Search Query Options

Each search query supports four types of search terms:

All these words: Documents must contain all specified terms (AND)
This exact word or phrase: Documents must contain the exact phrase
Any of these words: Documents must contain at least one term (OR)
None of these words: Documents must not contain these terms (NOT)

Priority System

Results are automatically tagged with priority levels:

Priority 1: Results from Search 1 queries
Priority 2: Results from Search 2 queries
Priority 3: Results from Search 3 queries

This helps you identify which search strategy found each result.

Airtable Integration

Greylitsearcher uses direct Airtable integration to save search results. The integration is built into the app and works automatically once configured.

Setup

Create an Airtable Personal Access Token:
- Go to Airtable Account Settings
- Click "Create new token"
- Give it a name (e.g., "Greylitsearcher")
- Grant the following scopes:
  - data.records:read
  - data.records:write
- Grant access to your base
- Copy the token
Get your Airtable Base ID and Table ID/Name:
- Open your Airtable base
- Go to Airtable API Documentation
- Select your base
- The Base ID is shown at the top (starts with app...)
- You can use either:
  - Table Name: The display name of your table (e.g., "raw_results")
  - Table ID: The unique identifier (starts with tbl...) - more reliable if table name might change
Add credentials to Streamlit secrets:

Create or edit .streamlit/secrets.toml:

AIRTABLE_TOKEN = "your_personal_access_token"
AIRTABLE_BASE_ID = "your_base_id"  # e.g., "appHrhJQHkZz4c82U"
AIRTABLE_TABLE_NAME = "raw_results"  # Optional: table name or table ID (e.g., "tblb9eEVPpV4Qqo4u")

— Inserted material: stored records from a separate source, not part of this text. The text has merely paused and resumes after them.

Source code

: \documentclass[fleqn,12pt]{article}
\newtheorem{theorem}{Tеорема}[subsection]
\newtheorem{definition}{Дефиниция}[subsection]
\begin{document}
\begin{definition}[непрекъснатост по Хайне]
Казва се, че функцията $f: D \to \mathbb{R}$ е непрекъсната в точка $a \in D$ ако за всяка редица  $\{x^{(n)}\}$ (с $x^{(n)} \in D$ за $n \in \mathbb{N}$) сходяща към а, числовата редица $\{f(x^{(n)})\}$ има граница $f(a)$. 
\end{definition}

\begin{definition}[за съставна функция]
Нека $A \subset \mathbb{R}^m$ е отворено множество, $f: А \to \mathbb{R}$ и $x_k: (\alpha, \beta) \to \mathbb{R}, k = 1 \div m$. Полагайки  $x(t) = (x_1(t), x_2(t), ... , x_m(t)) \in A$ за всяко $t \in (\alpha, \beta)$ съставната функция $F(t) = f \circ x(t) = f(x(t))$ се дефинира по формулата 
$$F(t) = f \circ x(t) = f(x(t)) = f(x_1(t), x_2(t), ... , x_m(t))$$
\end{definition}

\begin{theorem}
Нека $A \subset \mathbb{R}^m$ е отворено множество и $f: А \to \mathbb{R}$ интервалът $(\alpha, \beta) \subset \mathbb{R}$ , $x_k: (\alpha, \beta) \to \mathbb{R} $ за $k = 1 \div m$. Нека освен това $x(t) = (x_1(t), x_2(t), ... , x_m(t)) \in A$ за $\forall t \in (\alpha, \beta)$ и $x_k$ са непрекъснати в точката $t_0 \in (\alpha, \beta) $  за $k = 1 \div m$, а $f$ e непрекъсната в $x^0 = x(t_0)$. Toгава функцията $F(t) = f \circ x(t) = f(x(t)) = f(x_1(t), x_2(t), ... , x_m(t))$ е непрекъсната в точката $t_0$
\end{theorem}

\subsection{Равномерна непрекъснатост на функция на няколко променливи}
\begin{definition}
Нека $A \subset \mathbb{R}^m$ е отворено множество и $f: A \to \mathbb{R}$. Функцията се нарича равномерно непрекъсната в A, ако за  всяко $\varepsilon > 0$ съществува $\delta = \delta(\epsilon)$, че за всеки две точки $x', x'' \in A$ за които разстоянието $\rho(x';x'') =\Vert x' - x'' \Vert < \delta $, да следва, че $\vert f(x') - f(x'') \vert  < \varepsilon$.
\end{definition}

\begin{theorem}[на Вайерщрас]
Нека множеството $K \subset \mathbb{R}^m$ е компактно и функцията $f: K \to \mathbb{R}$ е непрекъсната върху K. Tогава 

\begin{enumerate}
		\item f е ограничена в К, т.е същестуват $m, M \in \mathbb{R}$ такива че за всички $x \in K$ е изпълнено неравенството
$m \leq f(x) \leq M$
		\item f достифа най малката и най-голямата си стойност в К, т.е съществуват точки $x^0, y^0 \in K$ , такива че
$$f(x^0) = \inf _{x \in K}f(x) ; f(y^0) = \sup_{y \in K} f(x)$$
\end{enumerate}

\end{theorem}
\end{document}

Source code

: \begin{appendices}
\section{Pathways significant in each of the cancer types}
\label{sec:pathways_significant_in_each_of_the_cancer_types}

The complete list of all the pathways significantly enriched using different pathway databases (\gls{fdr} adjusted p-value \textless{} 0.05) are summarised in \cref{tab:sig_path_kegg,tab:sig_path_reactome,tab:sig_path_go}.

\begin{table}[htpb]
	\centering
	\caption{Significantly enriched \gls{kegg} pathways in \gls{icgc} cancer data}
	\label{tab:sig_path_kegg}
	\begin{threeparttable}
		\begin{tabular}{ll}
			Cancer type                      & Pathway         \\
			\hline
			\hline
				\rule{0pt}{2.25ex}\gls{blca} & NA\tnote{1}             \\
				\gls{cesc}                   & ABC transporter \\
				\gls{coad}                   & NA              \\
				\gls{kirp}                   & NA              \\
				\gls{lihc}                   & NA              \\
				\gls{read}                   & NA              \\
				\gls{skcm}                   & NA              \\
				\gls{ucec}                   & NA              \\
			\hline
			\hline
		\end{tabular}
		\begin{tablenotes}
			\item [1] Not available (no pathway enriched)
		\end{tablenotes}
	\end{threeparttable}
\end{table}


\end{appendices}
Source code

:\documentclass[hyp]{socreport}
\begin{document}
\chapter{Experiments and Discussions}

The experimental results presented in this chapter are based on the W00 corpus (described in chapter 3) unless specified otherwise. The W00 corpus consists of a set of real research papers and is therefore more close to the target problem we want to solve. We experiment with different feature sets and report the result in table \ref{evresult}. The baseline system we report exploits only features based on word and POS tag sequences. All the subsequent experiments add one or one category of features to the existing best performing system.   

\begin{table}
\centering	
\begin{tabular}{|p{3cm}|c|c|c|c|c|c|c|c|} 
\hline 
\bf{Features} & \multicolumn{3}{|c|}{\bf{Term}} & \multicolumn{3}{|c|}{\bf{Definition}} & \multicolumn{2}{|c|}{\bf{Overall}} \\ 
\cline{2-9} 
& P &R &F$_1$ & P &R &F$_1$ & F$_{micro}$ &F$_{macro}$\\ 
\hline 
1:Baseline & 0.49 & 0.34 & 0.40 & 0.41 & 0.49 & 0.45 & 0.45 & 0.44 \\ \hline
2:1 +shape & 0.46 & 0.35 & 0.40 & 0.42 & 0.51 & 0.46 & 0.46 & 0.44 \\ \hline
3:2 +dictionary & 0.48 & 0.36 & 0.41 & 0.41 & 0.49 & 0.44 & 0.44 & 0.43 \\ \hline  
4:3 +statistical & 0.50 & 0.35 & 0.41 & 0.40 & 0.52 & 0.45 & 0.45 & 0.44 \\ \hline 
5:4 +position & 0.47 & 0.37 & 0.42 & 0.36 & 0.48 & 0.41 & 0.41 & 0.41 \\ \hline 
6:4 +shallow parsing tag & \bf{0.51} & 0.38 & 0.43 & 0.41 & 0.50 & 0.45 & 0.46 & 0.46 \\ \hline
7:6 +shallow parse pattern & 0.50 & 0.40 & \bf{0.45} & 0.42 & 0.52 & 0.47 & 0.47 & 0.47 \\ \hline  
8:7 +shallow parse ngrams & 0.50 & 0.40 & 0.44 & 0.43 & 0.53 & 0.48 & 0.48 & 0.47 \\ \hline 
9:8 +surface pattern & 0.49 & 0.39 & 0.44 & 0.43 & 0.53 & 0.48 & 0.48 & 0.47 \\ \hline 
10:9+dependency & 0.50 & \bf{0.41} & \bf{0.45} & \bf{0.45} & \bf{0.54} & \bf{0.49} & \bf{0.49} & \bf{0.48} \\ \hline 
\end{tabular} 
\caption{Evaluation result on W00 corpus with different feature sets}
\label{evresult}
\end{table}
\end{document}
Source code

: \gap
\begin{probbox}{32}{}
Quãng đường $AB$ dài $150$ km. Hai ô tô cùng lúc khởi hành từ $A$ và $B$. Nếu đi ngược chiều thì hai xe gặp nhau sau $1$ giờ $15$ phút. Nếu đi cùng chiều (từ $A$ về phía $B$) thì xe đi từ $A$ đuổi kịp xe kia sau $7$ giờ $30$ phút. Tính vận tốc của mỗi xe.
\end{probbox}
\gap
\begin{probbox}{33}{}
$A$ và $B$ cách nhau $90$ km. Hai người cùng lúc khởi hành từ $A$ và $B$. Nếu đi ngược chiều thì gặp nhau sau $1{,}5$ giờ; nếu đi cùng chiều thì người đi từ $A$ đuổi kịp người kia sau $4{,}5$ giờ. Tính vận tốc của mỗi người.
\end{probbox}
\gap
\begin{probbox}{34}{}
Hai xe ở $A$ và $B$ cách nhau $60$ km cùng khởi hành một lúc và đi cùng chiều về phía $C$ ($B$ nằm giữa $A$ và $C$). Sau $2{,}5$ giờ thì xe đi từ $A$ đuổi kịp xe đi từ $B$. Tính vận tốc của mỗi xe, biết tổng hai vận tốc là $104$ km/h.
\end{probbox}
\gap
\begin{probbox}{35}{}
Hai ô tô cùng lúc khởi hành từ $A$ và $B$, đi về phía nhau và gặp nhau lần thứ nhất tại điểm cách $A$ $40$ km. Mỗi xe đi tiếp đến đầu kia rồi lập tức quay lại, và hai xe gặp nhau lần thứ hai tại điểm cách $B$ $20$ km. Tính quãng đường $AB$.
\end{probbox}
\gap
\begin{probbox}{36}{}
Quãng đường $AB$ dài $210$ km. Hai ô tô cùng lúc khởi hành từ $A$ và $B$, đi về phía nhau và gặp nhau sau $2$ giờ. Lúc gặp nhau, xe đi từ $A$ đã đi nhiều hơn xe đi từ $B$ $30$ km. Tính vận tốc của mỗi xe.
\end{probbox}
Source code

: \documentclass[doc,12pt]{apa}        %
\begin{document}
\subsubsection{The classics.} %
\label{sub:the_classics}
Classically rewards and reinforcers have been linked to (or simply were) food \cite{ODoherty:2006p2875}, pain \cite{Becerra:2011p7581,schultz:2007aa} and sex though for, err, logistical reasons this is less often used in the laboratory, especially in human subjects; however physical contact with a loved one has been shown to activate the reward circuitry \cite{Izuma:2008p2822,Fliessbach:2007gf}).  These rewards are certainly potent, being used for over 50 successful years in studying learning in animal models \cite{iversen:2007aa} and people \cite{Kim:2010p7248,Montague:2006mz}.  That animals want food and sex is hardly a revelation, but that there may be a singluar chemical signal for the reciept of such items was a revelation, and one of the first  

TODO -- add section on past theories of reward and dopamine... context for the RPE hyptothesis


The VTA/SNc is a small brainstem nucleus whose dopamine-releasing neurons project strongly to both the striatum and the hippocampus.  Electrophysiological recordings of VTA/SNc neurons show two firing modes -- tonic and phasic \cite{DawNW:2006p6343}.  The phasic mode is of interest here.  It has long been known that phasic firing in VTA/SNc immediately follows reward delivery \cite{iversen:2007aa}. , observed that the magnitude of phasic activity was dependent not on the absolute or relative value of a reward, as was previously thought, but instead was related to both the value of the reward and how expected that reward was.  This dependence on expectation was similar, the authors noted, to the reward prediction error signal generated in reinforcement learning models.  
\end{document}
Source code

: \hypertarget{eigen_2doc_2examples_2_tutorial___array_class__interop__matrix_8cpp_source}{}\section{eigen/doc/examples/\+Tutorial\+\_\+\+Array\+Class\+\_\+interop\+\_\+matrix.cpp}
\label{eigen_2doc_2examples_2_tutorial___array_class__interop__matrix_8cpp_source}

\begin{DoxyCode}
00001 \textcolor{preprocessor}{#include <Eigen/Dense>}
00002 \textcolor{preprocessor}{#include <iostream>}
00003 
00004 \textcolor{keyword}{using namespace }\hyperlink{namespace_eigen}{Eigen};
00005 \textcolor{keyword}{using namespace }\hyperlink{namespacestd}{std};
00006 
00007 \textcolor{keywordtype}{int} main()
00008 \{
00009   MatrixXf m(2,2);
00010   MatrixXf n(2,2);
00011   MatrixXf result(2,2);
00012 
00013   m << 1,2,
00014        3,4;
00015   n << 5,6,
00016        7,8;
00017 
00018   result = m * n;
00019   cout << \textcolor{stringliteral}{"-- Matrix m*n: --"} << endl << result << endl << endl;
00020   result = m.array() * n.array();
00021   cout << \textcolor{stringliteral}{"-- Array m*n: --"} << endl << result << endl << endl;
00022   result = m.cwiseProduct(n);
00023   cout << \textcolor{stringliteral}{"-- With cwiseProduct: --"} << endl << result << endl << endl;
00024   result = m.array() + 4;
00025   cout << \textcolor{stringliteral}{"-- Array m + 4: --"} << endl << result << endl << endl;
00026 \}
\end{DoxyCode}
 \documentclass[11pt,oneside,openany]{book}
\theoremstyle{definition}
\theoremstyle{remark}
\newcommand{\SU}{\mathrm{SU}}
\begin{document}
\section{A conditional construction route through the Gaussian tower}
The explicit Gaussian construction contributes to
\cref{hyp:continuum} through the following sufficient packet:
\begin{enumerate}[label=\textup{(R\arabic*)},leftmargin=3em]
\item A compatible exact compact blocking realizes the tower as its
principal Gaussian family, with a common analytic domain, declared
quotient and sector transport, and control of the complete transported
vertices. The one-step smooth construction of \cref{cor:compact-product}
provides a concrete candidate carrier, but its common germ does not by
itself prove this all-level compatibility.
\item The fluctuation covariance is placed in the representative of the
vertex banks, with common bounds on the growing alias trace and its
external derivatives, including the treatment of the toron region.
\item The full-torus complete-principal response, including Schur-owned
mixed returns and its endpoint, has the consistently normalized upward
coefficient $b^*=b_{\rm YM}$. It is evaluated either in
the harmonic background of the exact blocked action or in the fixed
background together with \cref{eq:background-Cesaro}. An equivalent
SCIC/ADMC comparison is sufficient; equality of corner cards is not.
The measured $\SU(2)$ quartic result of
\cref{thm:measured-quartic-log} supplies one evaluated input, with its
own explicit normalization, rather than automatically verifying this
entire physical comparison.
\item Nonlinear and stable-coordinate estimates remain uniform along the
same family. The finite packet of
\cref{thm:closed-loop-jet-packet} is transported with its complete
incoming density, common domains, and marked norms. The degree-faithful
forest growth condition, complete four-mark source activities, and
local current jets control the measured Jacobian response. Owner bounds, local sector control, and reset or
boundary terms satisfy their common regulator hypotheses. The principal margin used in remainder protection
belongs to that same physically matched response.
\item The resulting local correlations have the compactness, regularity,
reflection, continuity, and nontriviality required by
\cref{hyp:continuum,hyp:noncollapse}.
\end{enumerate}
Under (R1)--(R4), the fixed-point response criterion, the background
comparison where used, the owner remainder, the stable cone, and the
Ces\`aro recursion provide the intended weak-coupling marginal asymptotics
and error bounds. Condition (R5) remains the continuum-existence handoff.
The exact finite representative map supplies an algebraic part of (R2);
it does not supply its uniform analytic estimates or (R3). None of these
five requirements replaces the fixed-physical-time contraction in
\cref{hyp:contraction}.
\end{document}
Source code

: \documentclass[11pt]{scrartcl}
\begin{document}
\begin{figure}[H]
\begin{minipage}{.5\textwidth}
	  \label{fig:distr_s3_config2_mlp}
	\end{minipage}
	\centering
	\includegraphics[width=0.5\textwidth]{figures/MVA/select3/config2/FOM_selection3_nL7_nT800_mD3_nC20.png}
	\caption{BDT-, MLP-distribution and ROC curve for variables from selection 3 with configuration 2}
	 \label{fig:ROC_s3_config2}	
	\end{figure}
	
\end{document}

Or if using Streamlit Cloud, add these as secrets in your app settings.

Airtable Table Schema

Your Airtable table should have the following fields:

Required Fields (must exist):

title - Single line text
link - URL

Optional Fields (will be populated if they exist):

snippet - Long text
source_domain - Single line text
search_query - Single line text
priority - Number (1, 2, or 3)
scraped_at - Date (date only, no time)
status - Single select (must include "Todo" as an option)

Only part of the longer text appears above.